What does this have to do with anything? They'll keep importing soybeans from Brazil and iron from Australia. They have $1T trade surplus and, for some years, have been annually installing as much or more industrial automation than the entire rest of the world combined. Their problem right now is not workforce, but that the world is too poor to absorb their exports.

Do you just operate on the assumption that China is a land of mobilized peasants gluing sneakers by hand, and when peasants get old, the gig is over?

Find me a single instance in history where a nation was able smoothly transition through a period of declining population as the old begin to outnumber the young.

The denominator here is likely to be extremely low.

a massive class of consumers (the old and decrepit)

They don't have much wealth. Because wages continue to increase quickly, the 30-40 year olds are sending their parents more money each year than their whole anemic pensions, while saving themselves (although what asset classes they can save substantial sums in, is questionable right now.) It's not like the US where e.g. retired UPS workers get pension adjustments over inflation while current workers don't and aren't on track to receive any such benefits. (Also, the Chinese old seem to return to/reside in the country side, living very cheaply and consuming even less than their paltry wealth would suggest, compared to the racket of e.g. US retirement homes.)

There is no way to counterbalance a population where there's a massive class of consumers (the old and decrepit) and not nearly enough producers (young-middle aged workers) to keep everyone at a reasonable standard of living.

Yes, there is. "Keep everyone at a reasonable standard of living" is not a requirement for what remains a Communist dictatorship.

I don't see the disagreement?

The economy will have to contract, this will lead to lower standards of living, and thus there's no way China can maintain its status as a continually growing economy?

But it is a requirement for ruling China. The communist party knows that its mandate comes from being able to "Keep everyone at a reasonable standard of living" ; in fact, the mandate for anyone ruling China, communist or not, is to fulfill that need.

If they can't guarentee reasonable standards of living, then revolution and uprisings are on the table.

But it is a requirement for ruling China. The communist party knows that its mandate comes from being able to "Keep everyone at a reasonable standard of living" ; in fact, the mandate for anyone ruling China, communist or not, is to fulfill that need.

That it is not, as Mao demonstrated.

It is perhaps more accurate to consider the pre- and post-Mao CCP as entities that share continuity but otherwise represents a break, in the same way that the Tang overthrew the Sui in the 6th century (after the Sui were bankrupting the country to invade Goguryeo) but essentially retained its edit: broad institutions and ministries.

One important thing to note about the Mandate of Heaven is that it is less extensive than the divine right of kings elsewhere in the world. The right to rebellion is explicitly written into the Mandate of Heaven.

It is perhaps more accurate to consider the pre- and post-Mao CCP as entities that share continuity but otherwise represents a break

In which case you have precious little precedent to demonstrate that it is necessary to guarantee reasonable standards of living to rule China.

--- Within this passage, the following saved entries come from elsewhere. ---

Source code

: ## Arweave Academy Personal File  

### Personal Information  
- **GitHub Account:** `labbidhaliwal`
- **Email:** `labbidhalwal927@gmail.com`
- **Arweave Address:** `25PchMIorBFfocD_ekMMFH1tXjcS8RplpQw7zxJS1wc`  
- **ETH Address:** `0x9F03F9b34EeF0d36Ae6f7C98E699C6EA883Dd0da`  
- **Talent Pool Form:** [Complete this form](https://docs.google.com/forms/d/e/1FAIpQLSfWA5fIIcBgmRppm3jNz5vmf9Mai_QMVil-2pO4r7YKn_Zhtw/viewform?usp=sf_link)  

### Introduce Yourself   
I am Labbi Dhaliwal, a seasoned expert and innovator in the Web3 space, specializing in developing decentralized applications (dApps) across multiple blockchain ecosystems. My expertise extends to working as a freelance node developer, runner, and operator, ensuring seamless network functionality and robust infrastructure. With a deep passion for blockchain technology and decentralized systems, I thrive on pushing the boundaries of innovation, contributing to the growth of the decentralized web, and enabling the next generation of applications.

I don't even know how to respond to this. Did I not explain further literally in the same sentence?

I mean, compared to the disasters and mismanagement that occurred pre-mao, the great leap forward really isn't that much worse. Regardless, Deng came to power right after and instituted his reforms; I'd say a prolonged period of mismanagement would have definitely sparked another revolution.

I donno man. Even before 2024 Trump, I've been seen weird "read between the lines" predictions that China's economy is secretly fucked.

I don't know about "secretly fucked". But they are very dependent on exports, and the US is their second largest market (after the E.U.), so whether they were fucked before or not, the tariffs fuck them now.